Tuesday, June 24, 2008

Writing Class

Writing is a socially acceptable form of schizophrenia." -- E.L. Doctorow


I started an online fiction writing class (short stories) through Arizona State University's Virgian Piper Center for Creative Writing a couple of weeks ago. It's my first venture back to the classroom (virtual or otherwise) in 17 years. It's a non-credit class, but I wasn't taking it to get a credit anyway. I just thought it might be useful (and amusing) to develop my creative writing. My first step towards writing the "great American novel" (just like a few million other people who want to be writers - [sigh])

This week we had our first short story due. Very painful and agonizing for me. But you gotta start somewhere. Has anyone else taken any kind of writing classes? Has anyone written any short stories or novels? I'd be curious to get all or your takes.

4 comments:

Laura said...

Good for you. You could try the National Novel Writing Month project too, where you write every day for a month without worrying about editing and style, just to see what you come up with.
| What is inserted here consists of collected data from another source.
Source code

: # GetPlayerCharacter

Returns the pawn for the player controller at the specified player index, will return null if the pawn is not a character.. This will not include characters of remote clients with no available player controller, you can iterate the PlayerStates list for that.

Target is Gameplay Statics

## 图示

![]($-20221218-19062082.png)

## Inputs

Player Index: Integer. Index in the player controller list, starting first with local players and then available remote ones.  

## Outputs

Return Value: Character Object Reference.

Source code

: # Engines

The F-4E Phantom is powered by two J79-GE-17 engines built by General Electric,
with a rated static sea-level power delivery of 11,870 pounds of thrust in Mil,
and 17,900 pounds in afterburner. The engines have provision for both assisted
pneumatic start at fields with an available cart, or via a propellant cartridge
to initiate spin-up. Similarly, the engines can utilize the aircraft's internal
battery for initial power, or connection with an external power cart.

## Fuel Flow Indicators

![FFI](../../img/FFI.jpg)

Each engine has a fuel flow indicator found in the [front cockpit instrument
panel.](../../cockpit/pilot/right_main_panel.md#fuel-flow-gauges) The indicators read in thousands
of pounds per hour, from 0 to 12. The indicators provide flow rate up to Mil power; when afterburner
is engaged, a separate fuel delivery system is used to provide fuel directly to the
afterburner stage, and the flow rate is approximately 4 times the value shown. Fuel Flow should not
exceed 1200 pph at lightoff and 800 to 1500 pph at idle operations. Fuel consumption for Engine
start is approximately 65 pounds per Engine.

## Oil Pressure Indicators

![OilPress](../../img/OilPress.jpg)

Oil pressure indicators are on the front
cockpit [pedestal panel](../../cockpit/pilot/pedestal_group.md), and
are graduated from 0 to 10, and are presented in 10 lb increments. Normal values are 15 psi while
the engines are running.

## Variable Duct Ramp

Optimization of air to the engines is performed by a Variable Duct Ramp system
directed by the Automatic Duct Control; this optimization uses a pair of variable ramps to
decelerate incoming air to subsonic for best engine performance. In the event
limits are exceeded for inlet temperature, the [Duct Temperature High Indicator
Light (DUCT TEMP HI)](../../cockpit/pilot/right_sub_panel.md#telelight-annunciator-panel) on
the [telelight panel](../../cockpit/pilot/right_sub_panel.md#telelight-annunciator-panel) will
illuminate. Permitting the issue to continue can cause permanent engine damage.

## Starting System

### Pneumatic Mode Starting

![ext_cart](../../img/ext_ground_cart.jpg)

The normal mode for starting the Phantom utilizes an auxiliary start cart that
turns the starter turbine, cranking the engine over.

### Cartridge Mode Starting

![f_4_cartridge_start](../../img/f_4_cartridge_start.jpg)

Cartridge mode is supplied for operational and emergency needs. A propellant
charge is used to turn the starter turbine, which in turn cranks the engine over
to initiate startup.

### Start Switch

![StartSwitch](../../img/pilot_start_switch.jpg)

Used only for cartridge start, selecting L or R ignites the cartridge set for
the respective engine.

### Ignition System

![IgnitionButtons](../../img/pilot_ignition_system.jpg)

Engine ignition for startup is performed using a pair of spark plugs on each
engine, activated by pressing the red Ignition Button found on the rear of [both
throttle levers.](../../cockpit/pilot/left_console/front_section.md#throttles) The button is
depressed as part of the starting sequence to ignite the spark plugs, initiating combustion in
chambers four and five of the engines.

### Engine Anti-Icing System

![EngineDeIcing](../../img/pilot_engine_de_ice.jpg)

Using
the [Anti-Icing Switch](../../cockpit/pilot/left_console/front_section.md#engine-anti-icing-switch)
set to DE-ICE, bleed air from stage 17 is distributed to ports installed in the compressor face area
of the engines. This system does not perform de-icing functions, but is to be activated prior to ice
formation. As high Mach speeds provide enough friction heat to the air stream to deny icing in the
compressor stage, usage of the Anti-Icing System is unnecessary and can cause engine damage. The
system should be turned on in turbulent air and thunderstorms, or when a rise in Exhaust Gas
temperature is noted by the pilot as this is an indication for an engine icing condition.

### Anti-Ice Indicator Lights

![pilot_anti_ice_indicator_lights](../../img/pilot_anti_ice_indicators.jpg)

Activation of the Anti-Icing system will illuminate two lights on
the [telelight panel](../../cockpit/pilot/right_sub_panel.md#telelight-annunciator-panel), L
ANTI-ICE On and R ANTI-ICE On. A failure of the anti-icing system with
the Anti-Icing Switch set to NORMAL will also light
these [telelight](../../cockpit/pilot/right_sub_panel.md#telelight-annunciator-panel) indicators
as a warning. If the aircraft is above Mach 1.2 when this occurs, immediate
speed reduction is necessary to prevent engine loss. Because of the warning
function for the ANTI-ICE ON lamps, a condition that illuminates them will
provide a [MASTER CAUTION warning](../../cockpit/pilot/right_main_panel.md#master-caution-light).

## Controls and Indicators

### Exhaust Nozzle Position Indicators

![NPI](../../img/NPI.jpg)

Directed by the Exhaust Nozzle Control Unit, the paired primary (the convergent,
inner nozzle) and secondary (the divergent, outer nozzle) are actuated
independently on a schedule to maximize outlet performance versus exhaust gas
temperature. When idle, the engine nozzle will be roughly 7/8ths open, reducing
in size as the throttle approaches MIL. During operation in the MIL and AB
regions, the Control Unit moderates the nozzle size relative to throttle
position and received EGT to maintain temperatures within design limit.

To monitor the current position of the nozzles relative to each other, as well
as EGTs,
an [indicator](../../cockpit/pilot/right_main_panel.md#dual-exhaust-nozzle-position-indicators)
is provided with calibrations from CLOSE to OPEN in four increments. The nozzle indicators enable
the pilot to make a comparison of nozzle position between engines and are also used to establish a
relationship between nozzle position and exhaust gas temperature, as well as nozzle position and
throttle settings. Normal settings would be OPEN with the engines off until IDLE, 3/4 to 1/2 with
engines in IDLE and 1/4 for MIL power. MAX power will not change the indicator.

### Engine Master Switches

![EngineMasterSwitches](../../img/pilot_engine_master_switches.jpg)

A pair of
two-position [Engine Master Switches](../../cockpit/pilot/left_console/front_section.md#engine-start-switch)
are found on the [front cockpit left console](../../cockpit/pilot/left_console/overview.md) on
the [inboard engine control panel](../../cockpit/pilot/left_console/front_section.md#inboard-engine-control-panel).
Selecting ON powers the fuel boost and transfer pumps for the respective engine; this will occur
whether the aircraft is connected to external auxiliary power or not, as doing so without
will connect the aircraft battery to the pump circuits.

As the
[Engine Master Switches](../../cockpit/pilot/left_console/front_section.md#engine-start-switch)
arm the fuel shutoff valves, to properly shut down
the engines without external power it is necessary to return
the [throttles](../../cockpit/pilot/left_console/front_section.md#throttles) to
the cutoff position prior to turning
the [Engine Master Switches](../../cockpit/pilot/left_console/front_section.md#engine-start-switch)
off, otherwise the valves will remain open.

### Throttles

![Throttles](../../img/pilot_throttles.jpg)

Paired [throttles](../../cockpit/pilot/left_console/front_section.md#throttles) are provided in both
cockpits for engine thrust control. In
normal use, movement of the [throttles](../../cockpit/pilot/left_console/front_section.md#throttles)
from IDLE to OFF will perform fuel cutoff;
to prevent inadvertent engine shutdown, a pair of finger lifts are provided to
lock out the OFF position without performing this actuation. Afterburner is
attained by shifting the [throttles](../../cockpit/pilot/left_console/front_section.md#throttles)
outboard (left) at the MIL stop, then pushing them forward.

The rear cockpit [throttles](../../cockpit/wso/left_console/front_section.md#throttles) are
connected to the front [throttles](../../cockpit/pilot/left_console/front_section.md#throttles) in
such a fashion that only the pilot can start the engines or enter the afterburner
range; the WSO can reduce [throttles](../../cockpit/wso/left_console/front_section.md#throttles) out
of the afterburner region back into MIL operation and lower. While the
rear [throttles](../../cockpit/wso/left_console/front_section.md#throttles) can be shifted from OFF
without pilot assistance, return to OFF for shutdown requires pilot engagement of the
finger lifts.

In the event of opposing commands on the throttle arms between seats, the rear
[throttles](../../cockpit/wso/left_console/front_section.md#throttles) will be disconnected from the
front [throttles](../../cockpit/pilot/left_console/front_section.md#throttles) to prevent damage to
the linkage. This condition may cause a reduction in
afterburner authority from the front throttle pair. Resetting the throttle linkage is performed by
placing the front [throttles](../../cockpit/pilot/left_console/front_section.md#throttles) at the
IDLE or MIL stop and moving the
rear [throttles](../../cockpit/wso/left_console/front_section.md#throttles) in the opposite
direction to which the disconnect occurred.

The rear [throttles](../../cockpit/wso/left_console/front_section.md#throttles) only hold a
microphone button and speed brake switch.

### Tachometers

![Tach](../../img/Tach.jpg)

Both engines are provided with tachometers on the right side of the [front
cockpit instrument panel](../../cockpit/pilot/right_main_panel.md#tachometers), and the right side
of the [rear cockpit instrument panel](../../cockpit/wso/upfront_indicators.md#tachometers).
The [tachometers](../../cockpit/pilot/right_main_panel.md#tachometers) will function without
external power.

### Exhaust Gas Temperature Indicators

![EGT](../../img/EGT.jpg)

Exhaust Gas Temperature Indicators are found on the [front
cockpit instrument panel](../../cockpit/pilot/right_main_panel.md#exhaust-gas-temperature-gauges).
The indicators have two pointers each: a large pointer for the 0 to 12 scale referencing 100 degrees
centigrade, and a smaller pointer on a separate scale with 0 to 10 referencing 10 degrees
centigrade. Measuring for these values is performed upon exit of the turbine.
Check out my friend ~V over at Streams of Consciousness (though she doesn't use blogger much). She's a writer trying to get a manuscript published and might have some advice...

I took creative writing in high school. It was either that, or English Lit, which I hate (no offense CK). I was always terrible at standard English classes since I couldn't keep up, especially when reading stuff I found boring. Anyway. we had to read our projects aloud every couple of weeks and I was always mortified and thought mine sucked. I'm not very creative, so I was always borrowing ideas from elsewhere.

Good luck though! At least it's online and you don't have to worry about seeing classmates roll their eyes...

Jeff said...

I haven't written a short story since High School, which for me was only five years ago. I would like to improve my writing skills which are lackluster at best. I suppose I should have focused a little more in English class. Creative writing sounds like a fun course though. Let me know how you like an online course, I've also been weary of taking one fearing that I may not get much out of it.

dbackdad said...

Laura - Thanks. I'll check out that Novel project site and ~V's site.

Like you, my last creative writing stuff was in high school. Fiction is so subjective. I do like how this class is set up, though. It has an online forum that you have to log into and then it will have separate threads for our current weekly assignments (a chapter each from Complete Idiot's Guide to Creative Writing and the 2007 Best American Short Stories), plus optional exercises, places to discuss general writing topics, and an area to post discussions about our writing assignments.

The short story assignment is handled by each writer e-mailing everyone else in the class (about 15) the story and asking them to look for specific things: themes, opinions on dialog, etc.

All the forums have suggestions and guidance by the teacher of the class and everyone is pretty active in posting. The forum concept is nice in that you can get feedback without that added pressure of actually having to face your reviewers (and the eye-rolling).

I feel I am getting a lot out of it. I've written plenty of what one would call non-fiction and essay-based stuff before, but I really didn't know much about structure for fiction.

Jeff - You're a good writer (both you and Laura are), trust me. I've read your stuff over the years. I think the transition to fiction would be fun for you.

CyberKitten said...

laura said: It was either that, or English Lit, which I hate (no offense CK)

[Laughs]. Oh, I avoided Eng Lit very much on purpose!

I've done a few creative writing day schools, one of which was surprisingly good. It actually made me produce some imagery which I had no idea was in me. [grin]

Good luck with your course. Sounds like fun. Enjoy.